1. Retornam estes autos para novo julgamento, por força do inciso II do art. 1.030 do Código de Processo Civil de 2015.

2. A decisão monocrática deu provimento ao apelo nobre para reconhecer a responsabilidade civil do ente estatal pelo suicídio de detento em estabelecimento prisional, sob o argumento de que esta Corte Superior possui jurisprudência consolidada no sentido de que seria aplicável a teoria da responsabilização objetiva ao caso.

3. O acórdão da repercussão geral é claro ao afirmar que a responsabilização objetiva do Estado em caso de morte de detento somente ocorre quando houver inobservância do dever específico de proteção previsto no art. 5º, inciso XLIX, da Constituição Federal.

4. O Tribunal de origem decidiu de forma fundamentada pela improcedência da pretensão recursal, uma vez que não se conseguiu comprovar que a morte do detento foi decorrente da omissão do Estado que não poderia montar vigilância a fim de impedir que ceifasse sua própria vida, atitude que só a ele competia.

5. Tendo o acórdão recorrido consignado expressamente que ficou comprovada causa impeditiva da atuação estatal protetiva do detento, rompeu-se o nexo de causalidade entre a suposta omissão do Poder Público e o resultado danoso.

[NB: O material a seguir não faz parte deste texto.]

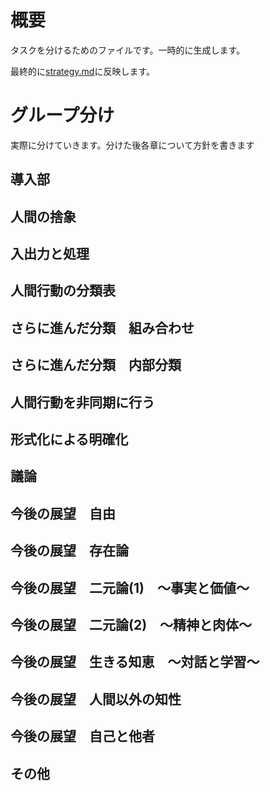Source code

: # 概要
タスクを分けるためのファイルです。一時的に生成します。

最終的に[strategy.md](./strategy.md)に反映します。

# グループ分け
実際に分けていきます。分けた後各章について方針を書きます
## 導入部

## 人間の捨象

## 入出力と処理

## 人間行動の分類表

## さらに進んだ分類　組み合わせ

## さらに進んだ分類　内部分類

## 人間行動を非同期に行う

## 形式化による明確化

## 議論

## 今後の展望　自由
## 今後の展望　存在論
## 今後の展望　二元論(1)　～事実と価値～
## 今後の展望　二元論(2)　～精神と肉体～
## 今後の展望　生きる知恵　～対話と学習～
## 今後の展望　人間以外の知性
## 今後の展望　自己と他者

## その他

Com efeito, o Tribunal de origem assentou que ocorreu a comprovação de suicídio do detento, ficando escorreita a decisão que afastou a responsabilidade civil do Estado de Santa Catarina.

6. Em juízo de retratação, nos termos do art. 1.030, inciso II, do CPC/2015, nego provimento ao recurso especial.

(REsp 1305259/SC, Rel. Ministro MAURO CAMPBELL MARQUES, SEGUNDA TURMA, julgado em 08/02/2018, DJe 21/02/2018)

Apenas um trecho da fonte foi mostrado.